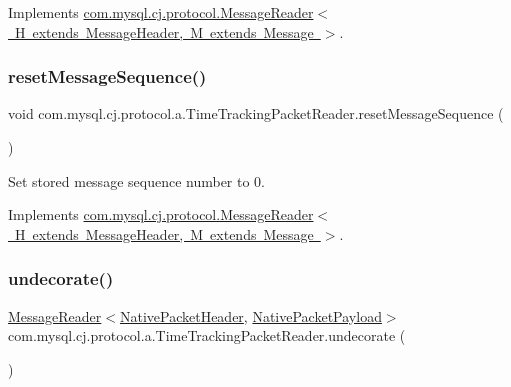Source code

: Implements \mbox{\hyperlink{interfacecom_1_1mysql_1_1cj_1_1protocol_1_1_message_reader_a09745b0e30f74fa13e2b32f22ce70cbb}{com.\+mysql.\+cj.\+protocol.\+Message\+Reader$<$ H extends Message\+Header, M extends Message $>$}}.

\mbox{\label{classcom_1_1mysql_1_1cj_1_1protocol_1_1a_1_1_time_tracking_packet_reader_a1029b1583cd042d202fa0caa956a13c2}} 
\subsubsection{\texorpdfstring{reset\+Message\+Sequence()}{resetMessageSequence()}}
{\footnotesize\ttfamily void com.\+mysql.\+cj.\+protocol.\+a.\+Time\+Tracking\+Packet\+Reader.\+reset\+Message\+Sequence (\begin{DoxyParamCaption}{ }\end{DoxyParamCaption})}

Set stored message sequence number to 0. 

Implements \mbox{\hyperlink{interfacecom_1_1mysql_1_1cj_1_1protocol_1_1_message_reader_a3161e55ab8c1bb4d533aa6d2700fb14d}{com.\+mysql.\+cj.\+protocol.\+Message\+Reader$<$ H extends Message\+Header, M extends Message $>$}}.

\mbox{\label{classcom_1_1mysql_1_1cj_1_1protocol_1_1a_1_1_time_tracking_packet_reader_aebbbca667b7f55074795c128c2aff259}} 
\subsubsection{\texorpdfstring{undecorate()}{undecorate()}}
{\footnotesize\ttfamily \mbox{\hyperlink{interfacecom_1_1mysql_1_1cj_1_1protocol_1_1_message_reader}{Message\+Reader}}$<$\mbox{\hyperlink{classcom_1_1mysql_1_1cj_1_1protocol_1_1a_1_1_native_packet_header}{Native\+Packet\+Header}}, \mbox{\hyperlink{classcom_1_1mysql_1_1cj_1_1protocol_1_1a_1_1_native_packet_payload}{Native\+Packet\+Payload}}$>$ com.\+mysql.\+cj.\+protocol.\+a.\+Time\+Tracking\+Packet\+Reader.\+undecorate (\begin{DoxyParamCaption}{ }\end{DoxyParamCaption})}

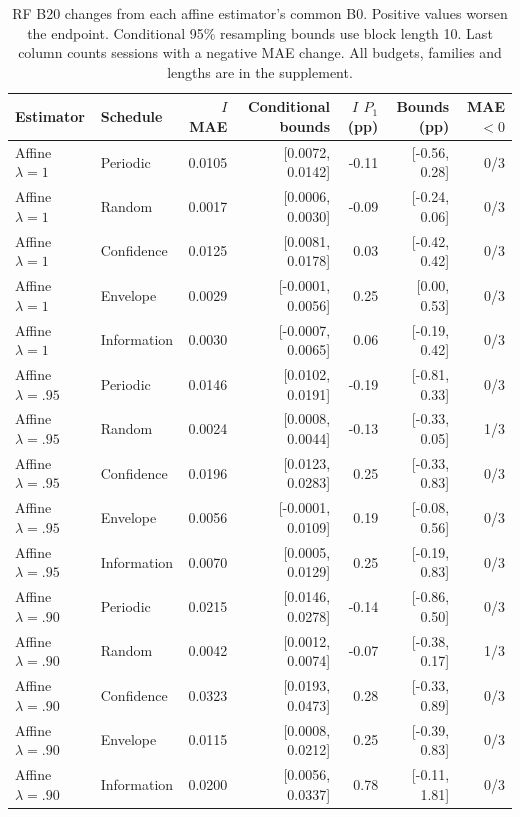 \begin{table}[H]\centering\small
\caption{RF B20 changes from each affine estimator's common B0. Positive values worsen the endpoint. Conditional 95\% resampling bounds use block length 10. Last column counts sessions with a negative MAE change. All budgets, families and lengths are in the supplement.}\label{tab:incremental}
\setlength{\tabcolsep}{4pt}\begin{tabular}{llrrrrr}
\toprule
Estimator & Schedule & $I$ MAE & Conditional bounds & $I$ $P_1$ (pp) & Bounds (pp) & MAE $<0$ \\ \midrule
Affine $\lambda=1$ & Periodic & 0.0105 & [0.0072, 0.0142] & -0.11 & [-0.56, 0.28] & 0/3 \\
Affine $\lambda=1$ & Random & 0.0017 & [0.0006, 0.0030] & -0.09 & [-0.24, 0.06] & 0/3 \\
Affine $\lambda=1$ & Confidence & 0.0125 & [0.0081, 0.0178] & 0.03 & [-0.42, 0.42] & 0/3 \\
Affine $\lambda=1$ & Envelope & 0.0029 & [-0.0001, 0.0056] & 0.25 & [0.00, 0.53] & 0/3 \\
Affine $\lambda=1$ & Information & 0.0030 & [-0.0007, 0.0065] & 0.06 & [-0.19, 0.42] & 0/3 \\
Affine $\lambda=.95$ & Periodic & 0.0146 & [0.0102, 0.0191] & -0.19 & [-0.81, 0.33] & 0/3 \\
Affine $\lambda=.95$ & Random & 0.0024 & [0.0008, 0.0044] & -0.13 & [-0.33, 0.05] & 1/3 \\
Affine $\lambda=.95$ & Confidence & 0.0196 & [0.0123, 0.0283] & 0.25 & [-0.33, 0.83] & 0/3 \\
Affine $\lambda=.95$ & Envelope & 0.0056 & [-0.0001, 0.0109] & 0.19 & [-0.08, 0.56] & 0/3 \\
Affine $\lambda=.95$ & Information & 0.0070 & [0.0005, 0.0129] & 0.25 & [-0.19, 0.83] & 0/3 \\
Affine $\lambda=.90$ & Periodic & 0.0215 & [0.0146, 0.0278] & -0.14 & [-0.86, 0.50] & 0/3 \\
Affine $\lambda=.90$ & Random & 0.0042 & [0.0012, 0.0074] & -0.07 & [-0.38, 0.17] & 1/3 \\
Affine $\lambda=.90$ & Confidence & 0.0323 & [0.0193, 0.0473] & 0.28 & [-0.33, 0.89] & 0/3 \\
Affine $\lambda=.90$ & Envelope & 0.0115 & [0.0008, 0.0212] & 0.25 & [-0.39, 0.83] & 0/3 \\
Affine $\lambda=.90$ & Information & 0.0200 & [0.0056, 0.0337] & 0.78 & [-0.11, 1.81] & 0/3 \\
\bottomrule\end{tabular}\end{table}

====================

YOUR ASSIGNMENT:
The answer is the run of lines above from the line containing "Affine $\lambda=1$ & Random" through the line containing "Affine $\lambda=.95$ & Periodic", copied exactly and alone.

ANSWER SECTION:
Affine $\lambda=1$ & Random & 0.0017 & [0.0006, 0.0030] & -0.09 & [-0.24, 0.06] & 0/3 \\
Affine $\lambda=1$ & Confidence & 0.0125 & [0.0081, 0.0178] & 0.03 & [-0.42, 0.42] & 0/3 \\
Affine $\lambda=1$ & Envelope & 0.0029 & [-0.0001, 0.0056] & 0.25 & [0.00, 0.53] & 0/3 \\
Affine $\lambda=1$ & Information & 0.0030 & [-0.0007, 0.0065] & 0.06 & [-0.19, 0.42] & 0/3 \\
Affine $\lambda=.95$ & Periodic & 0.0146 & [0.0102, 0.0191] & -0.19 & [-0.81, 0.33] & 0/3 \\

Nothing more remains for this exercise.